Task description
All lines of the records below that contain the word "resolving" must be listed.

Top of Provided data

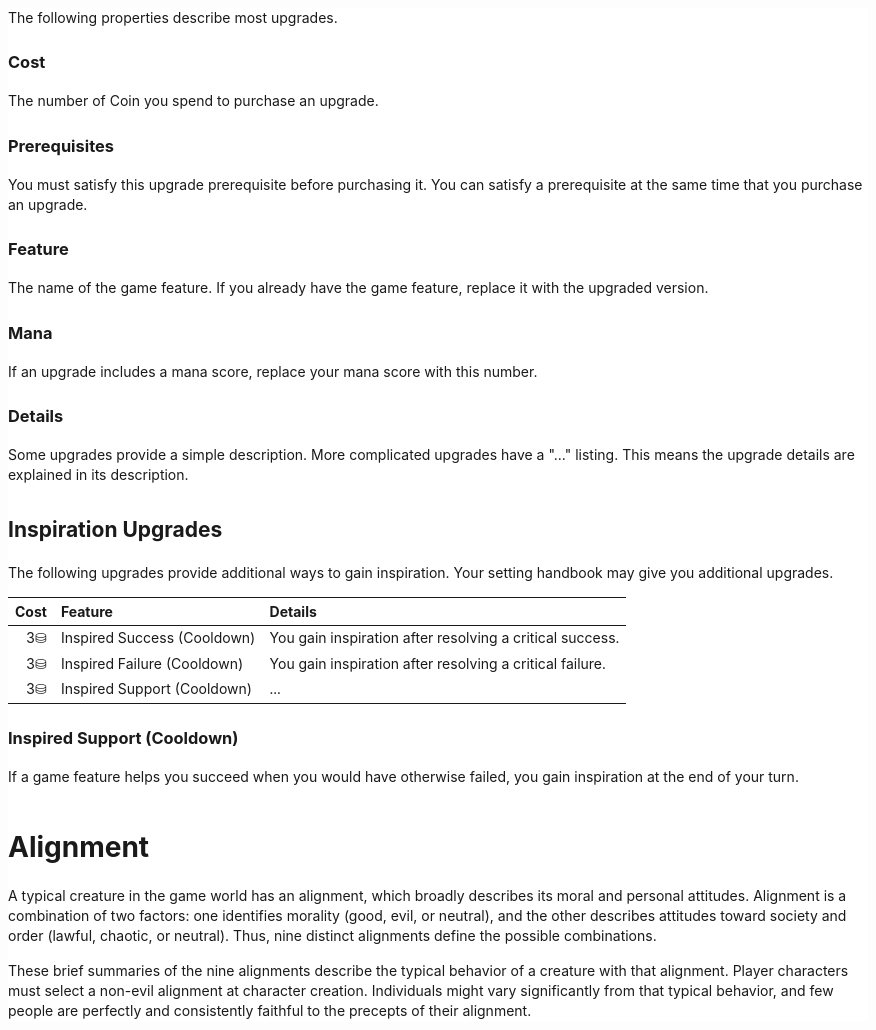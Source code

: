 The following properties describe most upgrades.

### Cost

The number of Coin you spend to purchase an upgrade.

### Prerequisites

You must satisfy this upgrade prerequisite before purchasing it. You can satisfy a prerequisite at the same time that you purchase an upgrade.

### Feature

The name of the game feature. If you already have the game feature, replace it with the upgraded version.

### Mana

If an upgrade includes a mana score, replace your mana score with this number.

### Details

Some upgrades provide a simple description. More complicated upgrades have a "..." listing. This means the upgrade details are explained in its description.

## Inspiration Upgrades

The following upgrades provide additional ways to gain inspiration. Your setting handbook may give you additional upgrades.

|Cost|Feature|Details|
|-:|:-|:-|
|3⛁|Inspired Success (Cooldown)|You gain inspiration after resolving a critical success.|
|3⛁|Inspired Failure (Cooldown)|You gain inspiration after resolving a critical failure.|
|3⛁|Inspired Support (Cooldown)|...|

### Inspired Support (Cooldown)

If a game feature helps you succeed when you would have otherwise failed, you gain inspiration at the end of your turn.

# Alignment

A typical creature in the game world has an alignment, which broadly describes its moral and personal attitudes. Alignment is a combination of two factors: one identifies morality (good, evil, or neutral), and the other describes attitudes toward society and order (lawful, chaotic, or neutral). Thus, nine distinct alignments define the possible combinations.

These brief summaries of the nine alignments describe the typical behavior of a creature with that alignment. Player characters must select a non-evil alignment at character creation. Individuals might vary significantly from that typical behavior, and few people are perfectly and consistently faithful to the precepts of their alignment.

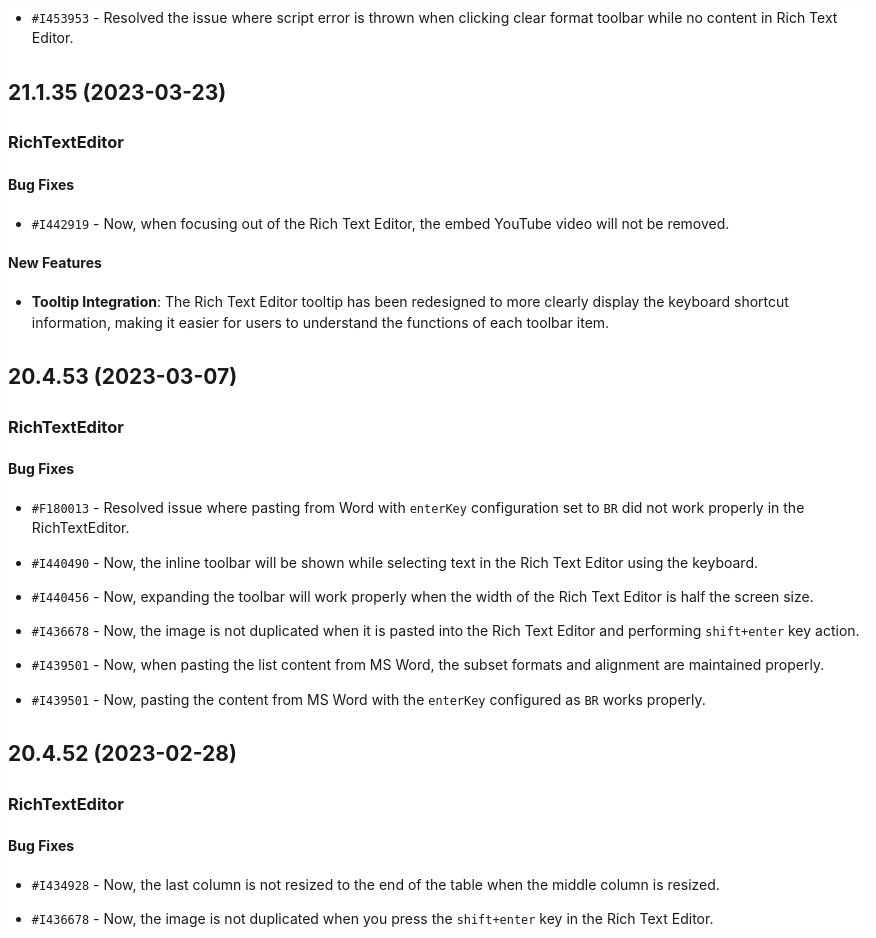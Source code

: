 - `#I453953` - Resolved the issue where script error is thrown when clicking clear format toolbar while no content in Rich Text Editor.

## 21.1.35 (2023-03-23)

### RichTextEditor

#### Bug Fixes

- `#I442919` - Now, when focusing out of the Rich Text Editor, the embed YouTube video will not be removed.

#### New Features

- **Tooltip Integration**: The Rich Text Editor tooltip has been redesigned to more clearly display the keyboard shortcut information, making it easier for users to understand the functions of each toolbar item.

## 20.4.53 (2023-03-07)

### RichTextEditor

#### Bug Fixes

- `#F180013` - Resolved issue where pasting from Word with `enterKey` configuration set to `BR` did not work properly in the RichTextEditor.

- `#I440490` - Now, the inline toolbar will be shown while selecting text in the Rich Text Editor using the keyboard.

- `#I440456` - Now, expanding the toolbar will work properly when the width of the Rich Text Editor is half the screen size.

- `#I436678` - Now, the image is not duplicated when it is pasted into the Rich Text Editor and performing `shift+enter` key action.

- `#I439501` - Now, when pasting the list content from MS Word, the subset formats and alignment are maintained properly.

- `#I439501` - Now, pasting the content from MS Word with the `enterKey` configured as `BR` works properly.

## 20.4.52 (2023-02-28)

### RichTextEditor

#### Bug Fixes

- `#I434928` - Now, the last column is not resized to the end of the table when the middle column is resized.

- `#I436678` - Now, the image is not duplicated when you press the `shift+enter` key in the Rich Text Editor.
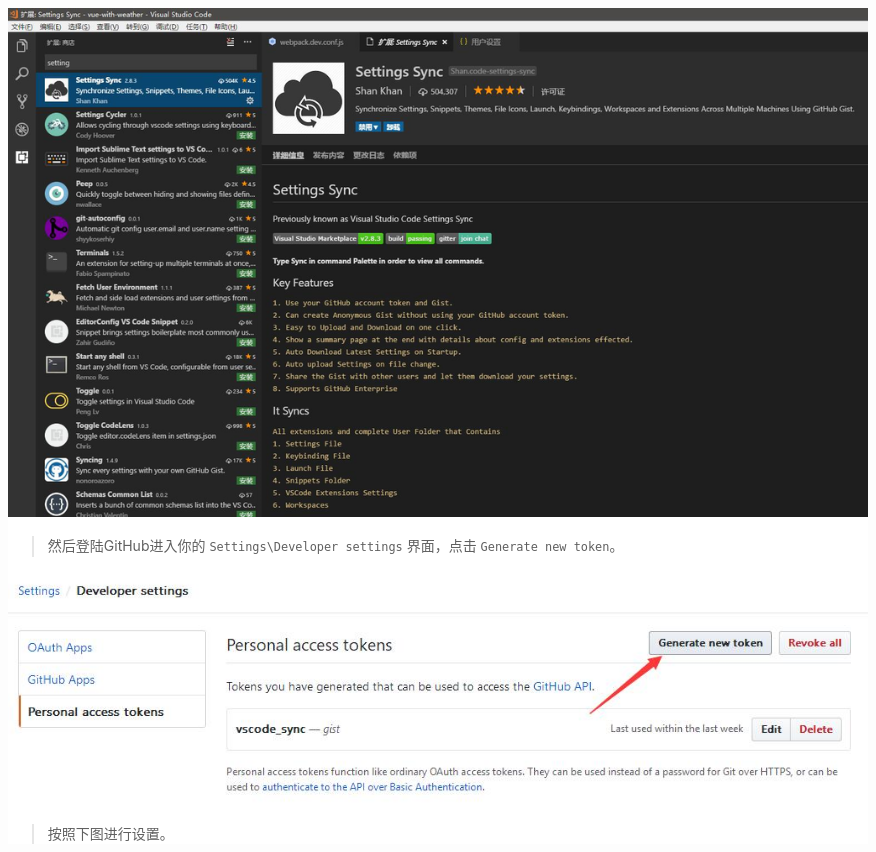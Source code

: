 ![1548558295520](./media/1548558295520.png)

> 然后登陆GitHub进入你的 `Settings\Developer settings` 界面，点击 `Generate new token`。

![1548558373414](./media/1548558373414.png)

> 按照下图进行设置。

Bottom of Provided data
Top of Provided data

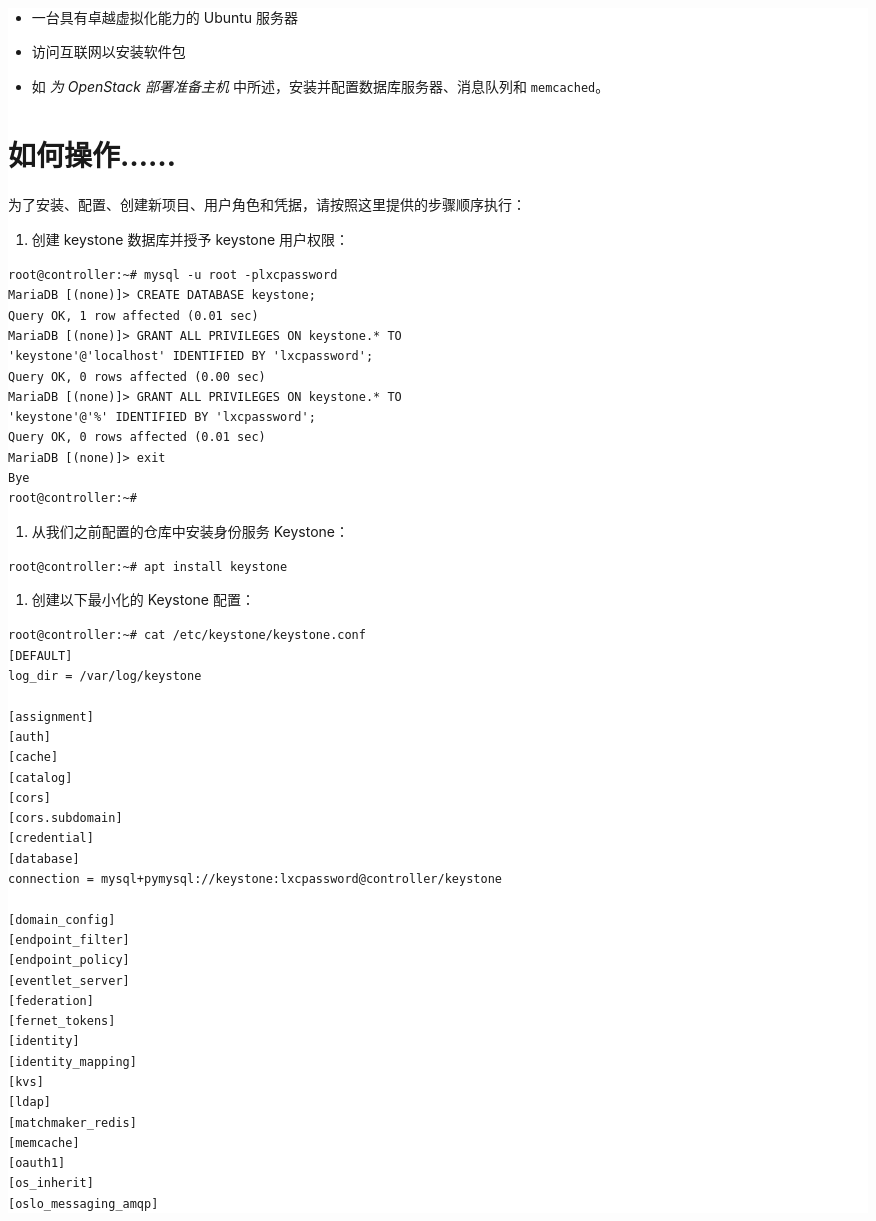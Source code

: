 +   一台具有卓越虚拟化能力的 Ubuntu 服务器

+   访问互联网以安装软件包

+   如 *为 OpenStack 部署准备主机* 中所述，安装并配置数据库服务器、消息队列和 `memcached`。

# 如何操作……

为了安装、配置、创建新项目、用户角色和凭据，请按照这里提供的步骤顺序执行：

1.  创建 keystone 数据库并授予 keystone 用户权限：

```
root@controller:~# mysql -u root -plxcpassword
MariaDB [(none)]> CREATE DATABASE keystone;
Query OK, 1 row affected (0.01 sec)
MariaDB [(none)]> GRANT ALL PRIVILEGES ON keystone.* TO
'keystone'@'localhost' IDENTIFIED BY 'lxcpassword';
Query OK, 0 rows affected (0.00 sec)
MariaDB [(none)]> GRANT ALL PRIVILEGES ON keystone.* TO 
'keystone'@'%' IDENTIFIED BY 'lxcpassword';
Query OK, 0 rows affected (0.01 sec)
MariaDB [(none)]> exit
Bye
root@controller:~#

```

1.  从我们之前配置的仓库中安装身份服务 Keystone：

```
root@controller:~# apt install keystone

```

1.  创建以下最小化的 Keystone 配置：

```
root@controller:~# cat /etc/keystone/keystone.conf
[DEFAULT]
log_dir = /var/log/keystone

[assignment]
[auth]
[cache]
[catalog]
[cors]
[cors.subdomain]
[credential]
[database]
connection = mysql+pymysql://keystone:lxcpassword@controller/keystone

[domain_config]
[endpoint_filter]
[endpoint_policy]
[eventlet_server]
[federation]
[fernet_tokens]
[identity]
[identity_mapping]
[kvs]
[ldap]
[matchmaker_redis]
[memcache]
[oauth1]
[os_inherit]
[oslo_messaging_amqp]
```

Bottom of Provided data

Answer for this exercise
|3⛁|Inspired Success (Cooldown)|You gain inspiration after resolving a critical success.|
|3⛁|Inspired Failure (Cooldown)|You gain inspiration after resolving a critical failure.|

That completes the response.